# Scalar root finding pullback / vJP rule

In [13]:
import jax
import jax.numpy as np

from functools import partial

## Theory

**Function:**

$$f(\theta)=\{ \text{solve } g(x, \theta) = 0 \text{ for } x\} \triangleq x$$

where $x\in \mathbb{R}$, $\theta \in \mathbb{R}$, $g: \mathbb{R} \times \mathbb{R} \rightarrow \mathbb{R}$ and $f: \mathbb{R} \rightarrow \mathbb{R}$. Solve could be done using iterative solvers such as Bisection method or Netwon-Raphson method.

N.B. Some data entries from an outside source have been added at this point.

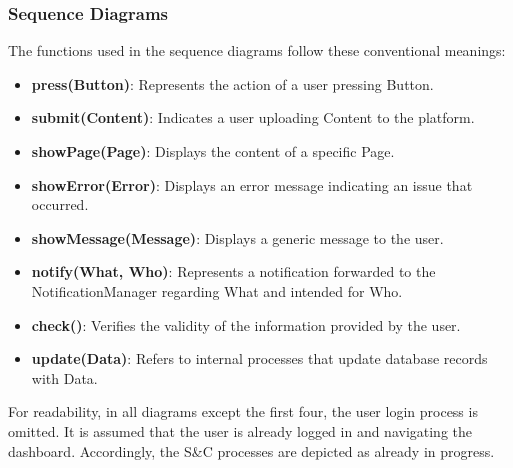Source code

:\subsubsection{Sequence Diagrams}
The functions used in the sequence diagrams follow these conventional meanings:
\begin{itemize}
    \item \textbf{press(Button)}: Represents the action of a user pressing Button.
    \item \textbf{submit(Content)}: Indicates a user uploading Content to the platform.
    \item \textbf{showPage(Page)}: Displays the content of a specific Page.
    \item \textbf{showError(Error)}: Displays an error message indicating an issue that occurred.
    \item \textbf{showMessage(Message)}: Displays a generic message to the user.
    \item \textbf{notify(What, Who)}: Represents a notification forwarded to the NotificationManager regarding What and intended for Who.
    \item \textbf{check()}: Verifies the validity of the information provided by the user.
    \item \textbf{update(Data)}: Refers to internal processes that update database records with Data.
\end{itemize}
For readability, in all diagrams except the first four, the user login process is omitted. It is assumed that the user is already logged in and navigating the dashboard. Accordingly, the S\&C processes are depicted as already in progress.\\

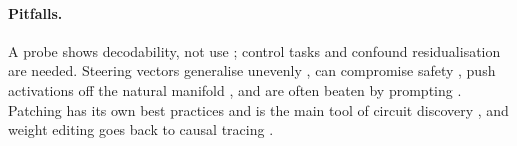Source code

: \paragraph{Pitfalls.} A probe shows decodability, not use \citep{belinkov2021probing}; control tasks \citep{hewitt2019control} and confound residualisation \citep{sahoo2026format} are needed. Steering vectors generalise unevenly \citep{tan2024steering,dasilva2025steering}, can compromise safety \citep{korznikov2025rogue}, push activations off the natural manifold \citep{mishra2026nonsurjective}, and are often beaten by prompting \citep{wu2025axbench}. Patching has its own best practices \citep{zhang2023patching,heimersheim2024patching} and is the main tool of circuit discovery \citep{wang2022ioi}, and weight editing goes back to causal tracing \citep{meng2022rome}.
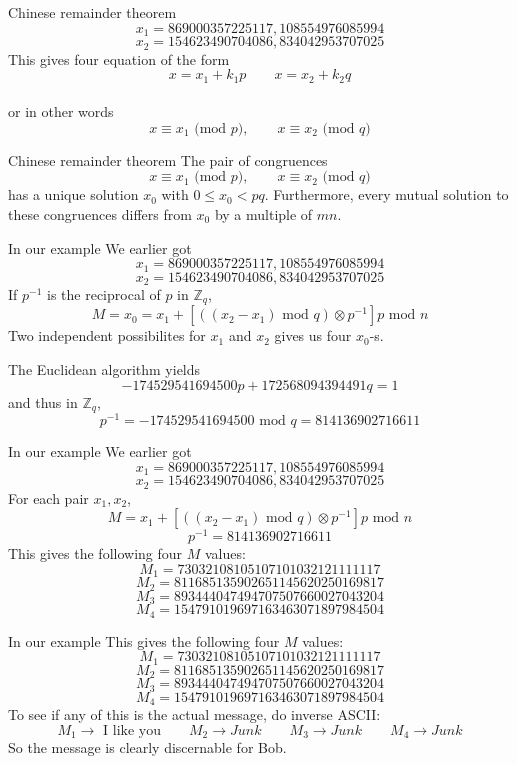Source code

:\documentclass{beamer}
\def\bl[#1]#2{\begin{block}{#1}#2\end{block}}
\begin{document}
\begin{frame}{Chinese remainder theorem}\vspace{-0.5cm}
\[
x_1= 869000357225117, 108554976085994
\]
\[
x_2=154623490704086, 834042953707025
\]
This gives four equation of the form
\[
x=x_1+k_1p\qquad x=x_2+k_2q
\]\vspace{-0.6cm}\\
or in other words\vspace{-0.1cm}
\[
x\equiv x_1\textrm{ (mod $p$)},\qquad x\equiv x_2 \textrm{ (mod $q$)}
\]\vspace{-0.5cm}
\bl[Chinese remainder theorem]{
The pair of congruences
\[
x\equiv x_1\textrm{ (mod $p$)},\qquad x\equiv x_2 \textrm{ (mod $q$)}
\]
has a unique solution $x_0$ with $0\leq x_0<pq$. Furthermore, every mutual solution to these congruences differs from $x_0$ by a multiple of $mn$.
}
\end{frame}

\begin{frame}{In our example}
We earlier got
\[
x_1= 869000357225117, 108554976085994
\]
\[
x_2=154623490704086, 834042953707025
\]
If $p^{-1}$ is the reciprocal of $p$ in $\mathbb{Z}_q$,
\[
M=x_0=x_1+\left[((x_2-x_1)\textrm{ mod } q)\otimes p^{-1}\right]p\textrm{ mod }n
\]
Two independent possibilites for $x_1$ and $x_2$ gives us four $x_0$-s.

The Euclidean algorithm yields
\[
-174529541694500p+172568094394491q=1
\]
and thus in $\mathbb{Z}_q$,
\[
p^{-1}=-174529541694500\textrm{ mod }q=814136902716611
\]
\end{frame}

\begin{frame}{In our example}
We earlier got
\[
x_1= 869000357225117, 108554976085994
\]
\[
x_2=154623490704086, 834042953707025
\]
For each pair $x_1,x_2$,
\[
M=x_1+\left[((x_2-x_1)\textrm{ mod } q)\otimes p^{-1}\right]p\textrm{ mod }n
\]
\[
p^{-1}=814136902716611
\]
This gives the following four $M$ values:
\[
M_1=73032108105107101032121111117
\]
\[
M_2=811685135902651145620250169817
\]
\[
M_3=893444047494707507660027043204
\]
\[
M_4=154791019697163463071897984504
\]
\end{frame}

\begin{frame}{In our example}
This gives the following four $M$ values:
\[
M_1=73032108105107101032121111117
\]
\[
M_2=811685135902651145620250169817
\]
\[
M_3=893444047494707507660027043204
\]
\[
M_4=154791019697163463071897984504
\]
To see if any of this is the actual message, do inverse ASCII:
\[
M_1\to \textrm{ I like you}\qquad
M_2\to Junk\qquad
M_3\to Junk\qquad
M_4\to Junk
\]
So the message is clearly discernable for Bob.
\end{frame}
\end{document}
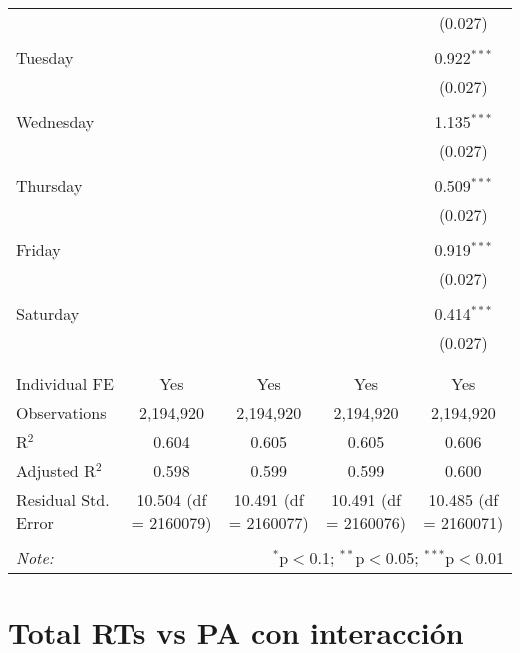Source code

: \documentclass[
]{article}
\begin{document}
\begin{table}[!htbp]
{\begin{tabular}{@{\extracolsep{5pt}}lcccc}
  &  &  &  & (0.027) \\ 
  & & & & \\ 
 Tuesday &  &  &  & 0.922$^{***}$ \\ 
  &  &  &  & (0.027) \\ 
  & & & & \\ 
 Wednesday &  &  &  & 1.135$^{***}$ \\ 
  &  &  &  & (0.027) \\ 
  & & & & \\ 
 Thursday &  &  &  & 0.509$^{***}$ \\ 
  &  &  &  & (0.027) \\ 
  & & & & \\ 
 Friday &  &  &  & 0.919$^{***}$ \\ 
  &  &  &  & (0.027) \\ 
  & & & & \\ 
 Saturday &  &  &  & 0.414$^{***}$ \\ 
  &  &  &  & (0.027) \\ 
  & & & & \\ 
\hline \\[-1.8ex] 
Individual FE & Yes & Yes & Yes & Yes \\ 
Observations & 2,194,920 & 2,194,920 & 2,194,920 & 2,194,920 \\ 
R$^{2}$ & 0.604 & 0.605 & 0.605 & 0.606 \\ 
Adjusted R$^{2}$ & 0.598 & 0.599 & 0.599 & 0.600 \\ 
Residual Std. Error & 10.504 (df = 2160079) & 10.491 (df = 2160077) & 10.491 (df = 2160076) & 10.485 (df = 2160071) \\ 
\hline 
\hline \\[-1.8ex] 
\textit{Note:}  & \multicolumn{4}{r}{$^{*}$p$<$0.1; $^{**}$p$<$0.05; $^{***}$p$<$0.01} \\ 
\end{tabular}
} 
\end{table} 
\newpage
\section{Total RTs vs PA con interacción}
\end{document}
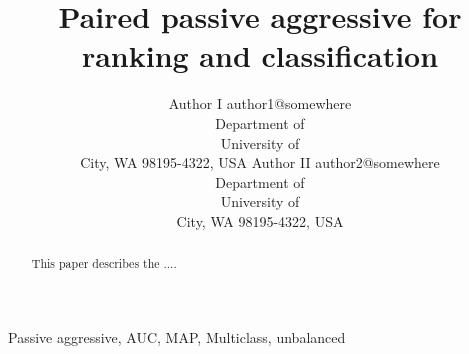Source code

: \documentclass[twoside,11pt]{article}
\begin{document}
\title{Paired passive aggressive for ranking and classification}

\author{       \name Author I \email author1@somewhere \\
       \addr Department of \\
       University of \\
       City, WA 98195-4322, USA
       \AND
       \name Author II \email author2@somewhere \\
       \addr Department of \\
       University of \\
       City, WA 98195-4322, USA
       }

\maketitle

\begin{abstract}%
This paper describes the ....
\end{abstract}

\begin{keywords}
  Passive aggressive, AUC, MAP, Multiclass, unbalanced
\end{keywords}












\newpage

\appendix





\vskip 0.2in

\end{document}
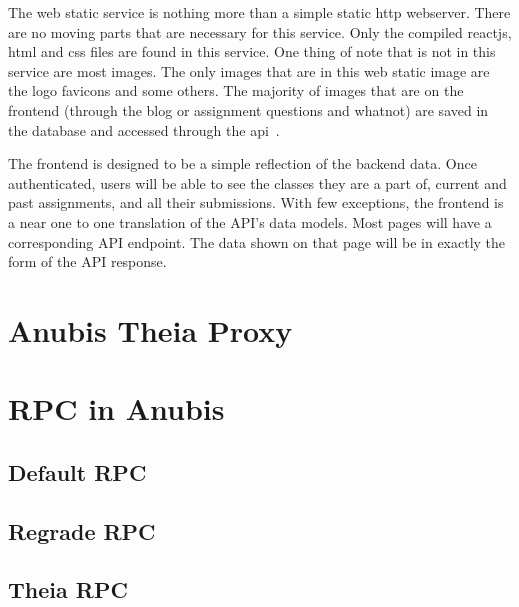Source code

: The web static service is nothing more than a simple static http webserver.
There are no moving parts that are necessary for this service.
Only the compiled reactjs, html and css files are found in this service.
One thing of note that is not in this service are most images.
The only images that are in this web static image are the logo favicons
and some others.
The majority of images that are on the frontend (through the blog or assignment questions and whatnot)
are saved in the database and accessed through the api~.

The frontend is designed to be a simple reflection of the backend data.
Once authenticated, users will be able to see the classes they are a part of, 
current and past assignments, and all their submissions. 
With few exceptions, the frontend is a near one to one translation of the API's data models.
Most pages will have a corresponding API endpoint. 
The data shown on that page will be in exactly the form of the API response.

\section{Anubis Theia Proxy}\label{sec:theia-proxy}

\section{RPC in Anubis}\label{sec:rpc-in-anubis}

\subsection{Default RPC}\label{sec:default-rpc}

\subsection{Regrade RPC}\label{sec:regrade-rpc}

\subsection{Theia RPC}\label{sec:theia-rpc}

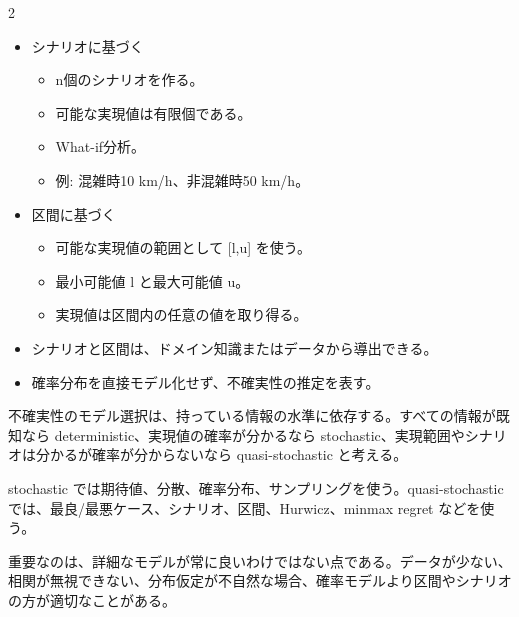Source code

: \clearpage



\vspace{1.5mm}

\begin{multicols}{2}

\footnotesize

\raggedcolumns


\begin{itemize}
\item シナリオに基づく
\begin{itemize}
\item n個のシナリオを作る。
\item 可能な実現値は有限個である。
\item What-if分析。
\item 例: 混雑時10 km/h、非混雑時50 km/h。
\end{itemize}
\item 区間に基づく
\begin{itemize}
\item 可能な実現値の範囲として [l,u] を使う。
\item 最小可能値 l と最大可能値 u。
\item 実現値は区間内の任意の値を取り得る。
\end{itemize}
\item シナリオと区間は、ドメイン知識またはデータから導出できる。
\item 確率分布を直接モデル化せず、不確実性の推定を表す。
\end{itemize}

不確実性のモデル選択は、持っている情報の水準に依存する。すべての情報が既知なら deterministic、実現値の確率が分かるなら stochastic、実現範囲やシナリオは分かるが確率が分からないなら quasi-stochastic と考える。\par

stochastic では期待値、分散、確率分布、サンプリングを使う。quasi-stochastic では、最良/最悪ケース、シナリオ、区間、Hurwicz、minmax regret などを使う。\par

重要なのは、詳細なモデルが常に良いわけではない点である。データが少ない、相関が無視できない、分布仮定が不自然な場合、確率モデルより区間やシナリオの方が適切なことがある。\par


\end{multicols}
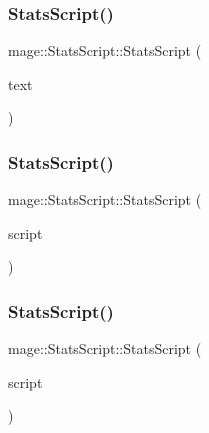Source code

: \subsubsection{\texorpdfstring{Stats\+Script()}{StatsScript()}\hspace{0.1cm}{\footnotesize\ttfamily [1/3]}}
{\footnotesize\ttfamily mage\+::\+Stats\+Script\+::\+Stats\+Script (\begin{DoxyParamCaption}\item[{\hyperlink{namespacemage_a1e01ae66713838a7a67d30e44c67703e}{Shared\+Ptr}$<$ \hyperlink{classmage_1_1_sprite_text}{Sprite\+Text} $>$}]{text }\end{DoxyParamCaption})\hspace{0.3cm}{\ttfamily [explicit]}}

\hypertarget{classmage_1_1_stats_script_aab237b7c391d7ca7ad96cfa33a3aac81}{}\label{classmage_1_1_stats_script_aab237b7c391d7ca7ad96cfa33a3aac81} 
\subsubsection{\texorpdfstring{Stats\+Script()}{StatsScript()}\hspace{0.1cm}{\footnotesize\ttfamily [2/3]}}
{\footnotesize\ttfamily mage\+::\+Stats\+Script\+::\+Stats\+Script (\begin{DoxyParamCaption}\item[{const \hyperlink{classmage_1_1_stats_script}{Stats\+Script} \&}]{script }\end{DoxyParamCaption})\hspace{0.3cm}{\ttfamily [delete]}}

\hypertarget{classmage_1_1_stats_script_a1917ed129f6c741f640f0648a378cb3e}{}\label{classmage_1_1_stats_script_a1917ed129f6c741f640f0648a378cb3e} 
\subsubsection{\texorpdfstring{Stats\+Script()}{StatsScript()}\hspace{0.1cm}{\footnotesize\ttfamily [3/3]}}
{\footnotesize\ttfamily mage\+::\+Stats\+Script\+::\+Stats\+Script (\begin{DoxyParamCaption}\item[{\hyperlink{classmage_1_1_stats_script}{Stats\+Script} \&\&}]{script }\end{DoxyParamCaption})\hspace{0.3cm}{\ttfamily [default]}}


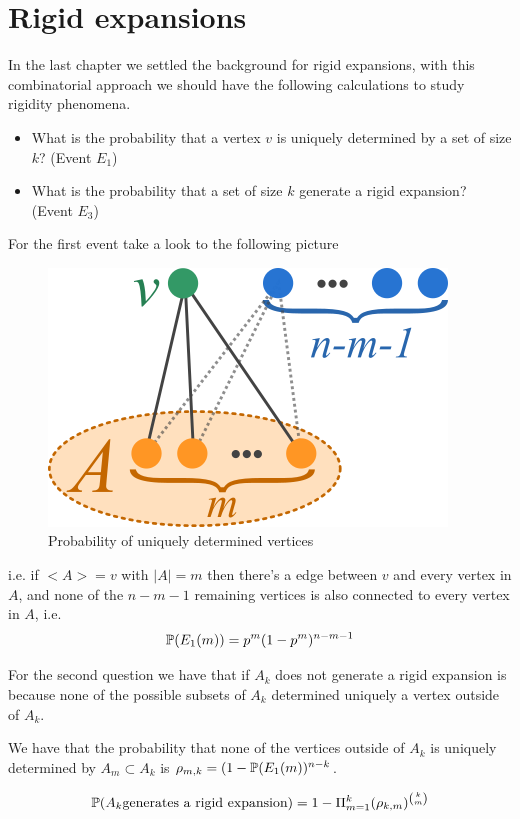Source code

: \section{Rigid expansions}

In the last chapter we settled the background for rigid expansions, with this combinatorial approach we should have the following calculations to study rigidity phenomena.

\begin{itemize}
\item What is the probability that a vertex $v$ is uniquely determined by a set of size $k$? (Event $E_1$)
\item What is the probability that a set of size $k$ generate a rigid expansion? (Event $E_3$)
\end{itemize}

For the first event take a look to the following picture

\begin{figure}[h!]
	\centering
	\includegraphics[scale=0.8]{Figures/uni.png}
	\caption{Probability of uniquely determined vertices}
\end{figure}

i.e. if $<A> = v$ with $|A| = m$ then there's a edge between $v$ and every vertex in $A$, and none of the $n-m-1$ remaining vertices is also connected to every vertex in $A$, i.e.
$$\P(E_1(m)) = p^{m}(1-p^{m})^{n-m-1}$$

For the second question we have that if $A_k$ does not generate a rigid expansion is because none of the possible subsets of $A_k$ determined uniquely a vertex outside of $A_k$. 

We have that the probability that none of the vertices outside of $A_k$ is uniquely determined by $A_m\subset A_k$ is $\rho_{m,k} = (1 -  \P(E_1(m) )^{n-k}$.

$$\P(A_k \text{generates a rigid expansion}) = 1 -  \Pi_{m=1}^{k} (\rho_{k,m})^{\binom{k}{m}}  $$

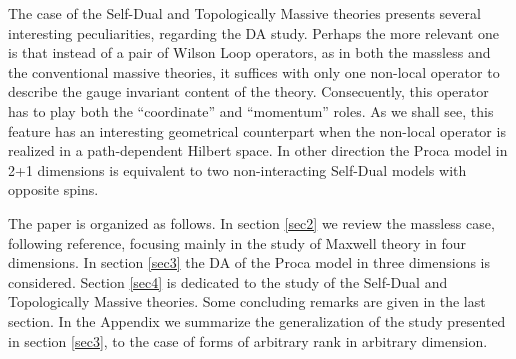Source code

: \documentclass[a4paper,12pt]{article}
\begin{document}
The case of the Self-Dual  and Topologically Massive theories
presents several interesting peculiarities, regarding the DA
study. Perhaps the more relevant one is that instead of a pair of
Wilson Loop  operators, as in both the massless and the
conventional massive theories, it suffices with only one
non-local operator to describe the gauge invariant content of the
theory. Consecuently, this operator has to play both the
``coordinate'' and ``momentum'' roles. As we shall see, this
feature has an interesting geometrical counterpart when the
non-local operator is realized in a path-dependent Hilbert space. In other
direction the Proca model in 2+1 dimensions is equivalent to two non-interacting
Self-Dual models with opposite spins. 

The paper is organized as follows. In section \ref{sec2} we
review the massless case, following reference\cite{LL}, focusing
mainly in the study of Maxwell theory in four dimensions. In
section \ref{sec3} the DA of the Proca model in three dimensions
is considered. Section \ref{sec4} is dedicated to the study of the
Self-Dual and Topologically Massive theories. Some concluding
remarks are given in the last section. In the Appendix we
summarize the generalization of the study presented in section
\ref{sec3}, to the case of forms of arbitrary rank in arbitrary
dimension.
\end{document}
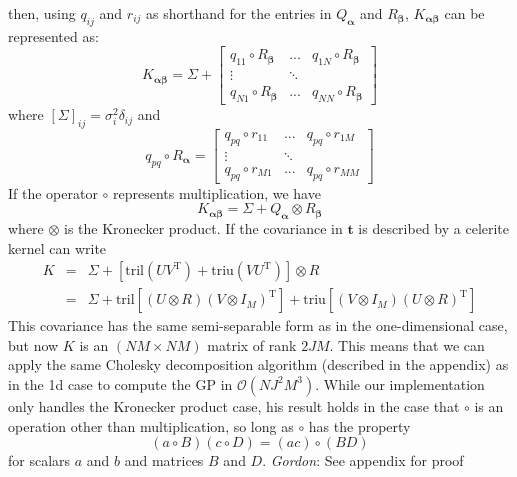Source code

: \documentclass[modern]{aastex62}
\newcommand{\todo}[3]{{\color{#2}\emph{#1}: #3}}
\newcommand{\gordontodo}[1]{\todo{Gordon}{red}{#1}}
\newcommand{\project}[1]{\textsf{#1}}
\newcommand{\celerite}{\project{celerite }}
\newcommand{\bvec}[1]{{\ensuremath{\boldsymbol{#1}}}}
\newcommand{\T}{\ensuremath{\mathrm{T}}}
\begin{document}
	then, using $q_{ij}$ and $r_{ij}$ as shorthand for the entries in $Q_\bvec{\alpha}$ and $R_\bvec{\beta}$, $K_\bvec{\alpha\beta}$ can be represented as: 
	\begin{equation}
		K_\bvec{\alpha\beta} = \Sigma + 
			\begin{bmatrix}
				q_{11}\circ R_\bvec{\beta} & ... & q_{1N}\circ R_\bvec{\beta} \\
				\vdots & \ddots & \\
				q_{N1}\circ R_\bvec{\beta} & ... & q_{NN}\circ R_\bvec{\beta}
			\end{bmatrix}
	\end{equation}
	where $[\Sigma]_{ij} = \sigma_i^2\delta_{ij}$ and
	\begin{equation}
		q_{pq}\circ R_\bvec{\alpha} = 
			\begin{bmatrix}
				q_{pq}\circ r_{11} & ... & q_{pq}\circ r_{1M} \\
				\vdots & \ddots & \\
				q_{pq}\circ r_{M1} & ... & q_{pq}\circ r_{MM}
			\end{bmatrix}
	\end{equation}
	If the operator $\circ$ represents multiplication, we have 
	\begin{equation}
		K_\bvec{\alpha\beta} = \Sigma + Q_\bvec{\alpha} \otimes  R_\bvec{\beta}
	\end{equation}
	where $\otimes$ is the Kronecker product. If the covariance in $\bvec{t}$ is described by a \celerite kernel can write 
	\begin{eqnarray}
		K &=& \Sigma + \left[\mathrm{tril}(UV^\T) + \mathrm{triu}(VU^\T)\right]\otimes R \\
		&=& \Sigma + \mathrm{tril}\left[ (U\otimes R)(V\otimes I_M)^\T\right] + \mathrm{triu}\left[ (V\otimes I_M)(U\otimes R)^\T\right]
	\end{eqnarray}
	This covariance has the same semi-separable form as in the one-dimensional case, but now $K$ is an $(NM\times NM)$ matrix of rank $2JM$. 
	This means that we can apply the same Cholesky decomposition algorithm (described in the appendix) as in the 1d case to compute the GP in 
	$\mathcal{O}(NJ^2M^3)$. While our implementation only handles the Kronecker product case, 
	his result holds in the case that $\circ$ is an operation other than multiplication, so long as $\circ$ has the property
	\begin{equation}
		(a\circ B)(c\circ D) = (ac)\circ(BD)
	\end{equation}
	for scalars $a$ and $b$ and matrices $B$ and $D$. 
	\gordontodo{See appendix for proof}
	
\end{document}
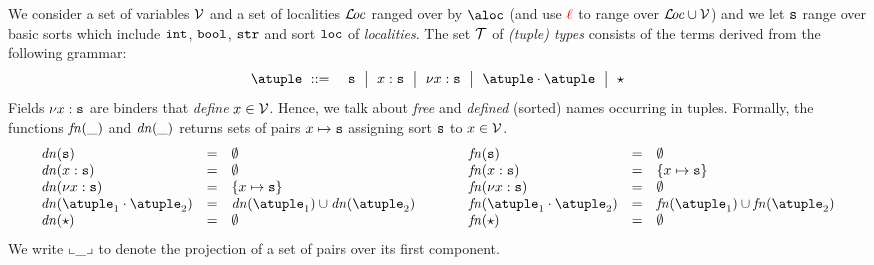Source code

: %

We consider a set of variables $\varset$ 
and a set of localities $\locset$ ranged over by $\aloc$ (and
use $\alocvar$ to range over $\locset\cup\varset$) and we let $\asort$
range over basic sorts which include $\asort[int]$, $\asort[bool]$,
$\asort[str]$ and sort $\asort[loc]$ of \emph{localities}.
%
The set $\tupleset$ of \emph{(tuple) types} consists of the terms
derived from the following grammar:
\begin{eqnarray*}
  \atuple & \bnfdef & \asort \bnfmid
                      x : \asort \bnfmid
                      \nu x : \asort  \bnfmid
                      \atuple \cdot \atuple \bnfmid
                      \wildcard
\end{eqnarray*}
Fields $\nu x : \asort$ are binders that \emph{define}
$x \in \varset$.
%
Hence, we talk about \emph{free} and \emph{defined} (sorted) names occurring in
tuples.
%
%
Formally, the functions $\fn{\_}$ and $\dn{\_}$ returns sets of pairs
$x \mapsto \asort$ assigning sort $\asort$ to $x \in \varset$.
\[
\begin{array}{l@{\hspace{1cm}}l}
\begin{array}{lcl}
  \dn\asort & = & \emptyset
  \\
  \dn{x : \asort} & = & \emptyset
  \\
  \dn{\nu x : \asort} & = & \{x \mapsto \asort \}
  \\
  \dn{\atuple_1 \cdot \atuple_2} & = & \dn{\atuple_1} \cup \dn{\atuple_2}
  \\
  \dn{\wildcard} & = & \emptyset
\end{array}
&
\begin{array}{lcl}
  \fn\asort & = & \emptyset
  \\
  \fn{x : \asort} & = &  \{x \mapsto \asort\}
  \\
  \fn{\nu x : \asort} & = & \emptyset
  \\
  \fn{\atuple_1 \cdot \atuple_2} & = & \fn{\atuple_1} \cup \fn{\atuple_2}
  \\
  \fn{\wildcard} & = & \emptyset
\end{array}
\end{array}
\]
We write $\supp{\_}$ to denote the projection of a set of pairs over its first component.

**Task:** Backpropagate $\bar{x} \in \mathbb{R}$ to $\mathbb{\theta} \in \mathbb{R}$ with reverse-mode AD without doing it through the solver (sometimes called unrolling or piggy packing):

$$\bar{\theta} = \bar{x} \frac{\partial x}{\partial \theta}$$

We need to find $\frac{\partial x}{\partial \theta}$.

**Derivation:** The input and output are related by the following relation: 

$$g(x, \theta) = 0.$$

This is actually a really interesting perspective to have of a solver! To get a bit of intuition, think of how you would define a circle centered at the origin as $f(x, y) = x^2 + y^2 - r^2 = 0$.

Calculating the total derivative of both sides (implicit differentiation) wrt $\theta$, we get

\begin{align}
\frac{d}{d\theta} \{ g(x, \theta) \} &= 0 \\
\frac{\partial g}{\partial x} \frac{\partial x}{\partial \theta} + \frac{\partial g}{\partial \theta} 1 &= 0 \\
\frac{\partial x}{\partial \theta} &= - \frac{\frac{\partial g}{\partial \theta}}{\frac{\partial g}{\partial x}}.
\end{align}

## Simple example: inverting $f(x) = x^2$

In [197]:
def f(x):
    return x ** 2

In [210]:
def g(x, θ):  # the roots of this function would be solutions to f(x) = theta
    return f(x) - θ

dg_dx = jax.grad(g, argnums=0)
dg_dθ = jax.grad(g, argnums=1)

In [211]:
def nr_one_step(_, x, θ):
    return x - g(x, θ) / dg_dx(x, θ)

In [216]:
def nr(θ, n_iters=1000, init_val=1.):
    nr_one_step_partial = partial(nr_one_step, θ=θ)
    return jax.lax.fori_loop(0, n_iters, nr_one_step_partial, init_val=init_val)

In [217]:
nr(9.)

Array(3., dtype=float32, weak_type=True)

Two ways of computing $\frac{\partial x}{\partial \theta}$:

In [218]:
dx_dθ_unrolled = jax.jit(jax.grad(nr))

In [219]:
%timeit dx_dθ_unrolled(9.)

19.1 µs ± 49.6 ns per loop (mean ± std. dev. of 7 runs, 100,000 loops each)


In [220]:
@jax.jit
def dx_dθ_implicit(x, theta):
    return - dg_dθ(x, theta) / dg_dx(x, theta)

In [221]:
%timeit dx_dθ_implicit(3., 9.)

3.3 µs ± 27.5 ns per loop (mean ± std. dev. of 7 runs, 100,000 loops each)


But to what extend is this truly useful? If the forward pass is too slow we probably don't want the solve anyway.